Phineas Squires House (1790)
The house at 888 Worthington Ridge in Berlin was built c. 1890 by Phineas Squires. In 1811 Squires sold the house to Rev. Samuel Goodrich (1763-1835), the third pastor of the Berlin Congregational Church, serving from 1811 to 1833. He had previously been the pastor at the Congregational Church in Ridgefield for 25 years. Rev. Goodrich was the father of Samuel Griswold Goodrich (1793-1860), the children’s author who wrote under the name “Peter Parley.” Another son was Rev. Charles A. Goodrich (1790-1862), who was also an author of such books as The Child’s History of the United States. According to Catharine M. North’s History of Berlin (1916):
The Rev. Charles A. Goodrich, who was a public-spirited citizen, continued to live on his father’s place until 1847, when he removed to Hartford, where he died in 1862. Mr. Goodrich had a comfortable study in his south yard where he could be quiet while working on his books. That building is now attached to the rear of Mrs. William A. Riley’s house.
The house was altered in the mid-19th century when the ground floor windows were enlarged and the Greek-Revival entry portico was added.
Silas Hoadley House (1790)
Built around 1790, the house at 721 Main Street in Plymouth was the home of Silas Hoadley, a clockmaker. A cousin of the architect and builder David Hoadley, Silas Hoadley (1786-1870) formed the clock-making partnership of Terry, Thomas & Hoadley with Seth Thomas and Eli Terry in 1809. His partners later withdrew to form their own companies and Hoadley continued making clocks on his own until 1849.
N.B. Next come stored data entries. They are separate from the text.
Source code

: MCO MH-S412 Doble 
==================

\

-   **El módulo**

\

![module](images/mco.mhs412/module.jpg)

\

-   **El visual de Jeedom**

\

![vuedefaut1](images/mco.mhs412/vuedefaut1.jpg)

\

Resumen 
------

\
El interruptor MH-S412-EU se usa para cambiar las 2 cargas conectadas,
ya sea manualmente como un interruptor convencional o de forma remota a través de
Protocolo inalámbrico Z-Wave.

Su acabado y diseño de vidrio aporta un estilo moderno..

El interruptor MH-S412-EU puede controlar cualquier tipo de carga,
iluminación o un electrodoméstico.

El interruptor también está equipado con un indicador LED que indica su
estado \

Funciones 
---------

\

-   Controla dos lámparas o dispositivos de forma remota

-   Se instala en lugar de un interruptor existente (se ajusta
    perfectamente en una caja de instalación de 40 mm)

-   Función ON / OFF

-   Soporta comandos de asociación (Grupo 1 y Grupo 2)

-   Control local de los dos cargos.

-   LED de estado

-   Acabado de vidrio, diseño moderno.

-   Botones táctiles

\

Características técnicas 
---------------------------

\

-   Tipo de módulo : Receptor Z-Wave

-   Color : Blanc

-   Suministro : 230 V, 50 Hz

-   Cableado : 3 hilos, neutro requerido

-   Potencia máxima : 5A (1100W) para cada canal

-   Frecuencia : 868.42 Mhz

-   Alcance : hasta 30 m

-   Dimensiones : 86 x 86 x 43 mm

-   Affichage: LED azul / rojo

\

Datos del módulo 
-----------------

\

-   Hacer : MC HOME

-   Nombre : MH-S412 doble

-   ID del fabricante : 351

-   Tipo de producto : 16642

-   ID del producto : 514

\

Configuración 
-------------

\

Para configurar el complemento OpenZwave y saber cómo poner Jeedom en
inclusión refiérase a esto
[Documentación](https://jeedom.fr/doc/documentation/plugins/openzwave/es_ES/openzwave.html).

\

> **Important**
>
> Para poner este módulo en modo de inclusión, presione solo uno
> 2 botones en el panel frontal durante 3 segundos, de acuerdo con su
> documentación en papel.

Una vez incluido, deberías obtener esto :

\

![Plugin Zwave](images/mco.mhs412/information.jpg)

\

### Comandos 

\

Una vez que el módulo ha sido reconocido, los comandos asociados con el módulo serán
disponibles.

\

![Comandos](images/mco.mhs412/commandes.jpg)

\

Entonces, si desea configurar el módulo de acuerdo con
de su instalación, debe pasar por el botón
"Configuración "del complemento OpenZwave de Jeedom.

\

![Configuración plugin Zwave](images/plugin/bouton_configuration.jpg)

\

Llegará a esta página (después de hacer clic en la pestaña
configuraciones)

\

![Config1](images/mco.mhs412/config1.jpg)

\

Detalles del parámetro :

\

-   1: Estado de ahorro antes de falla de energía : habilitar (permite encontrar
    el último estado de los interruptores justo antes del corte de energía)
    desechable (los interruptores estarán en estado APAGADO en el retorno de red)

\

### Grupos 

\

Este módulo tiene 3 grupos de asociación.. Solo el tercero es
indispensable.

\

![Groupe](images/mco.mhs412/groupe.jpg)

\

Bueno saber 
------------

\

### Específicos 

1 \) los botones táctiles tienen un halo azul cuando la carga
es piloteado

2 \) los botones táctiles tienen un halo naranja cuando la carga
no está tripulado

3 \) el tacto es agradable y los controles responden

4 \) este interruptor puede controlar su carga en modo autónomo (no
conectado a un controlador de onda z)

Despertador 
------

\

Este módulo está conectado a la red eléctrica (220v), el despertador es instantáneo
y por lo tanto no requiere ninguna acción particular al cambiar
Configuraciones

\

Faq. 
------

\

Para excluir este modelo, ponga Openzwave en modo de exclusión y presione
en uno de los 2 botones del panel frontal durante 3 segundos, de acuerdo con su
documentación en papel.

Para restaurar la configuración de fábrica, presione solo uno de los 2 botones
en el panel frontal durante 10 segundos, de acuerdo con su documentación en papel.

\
Thomas Williams House (1759)
Constructed in 1759, the house at 363 Washington Street in Norwich was the home Thomas Williams, a tailor, who also had his shop on the property. He sold the house to William Beard of Preston in 1798 and moved away from Norwich. A series of small shopkeepers then owned the building.
Clifford B. Wilson House (1915)
The Colonial Revival house at 720 Clinton Avenue in Bridgeport was built in 1915. It was the residence of Clifford Brittin Wilson (1879-1943), a lawyer who served as Mayor of Bridgeport from 1911 to 1921 and simultaneously as the 56th Lieutenant Governor of Connecticut from 1915 to 1921, the same period of time that Marcus H. Holcomb was serving as Governor. According to the History of Bridgeport and Vicinity, Volume II (1917), “there are few interests of public concern in recent years with which he has not been associated, his influence always being given on the side of progress, reform and improvement.”
William Miller House (1704)
William Miller III (born in 1659 in Northampton, Mass.), a farmer, settled in Glastonbury on land his father had purchased in 1660. Miller married Mary Bushnell of Old Saybrook in 1693. He built the house at 1855 Main Street in 1704 (the date and his initials were carved on the kitchen door latch) and died a year later.
Bristol-Lampert House (1848)
A sign on the house at 22 Elm Street in Ansonia lists it as the “Charles Bristol Homestead” built in 1848. It is also known as the John Lampert House. Lampert bought the house in 1881.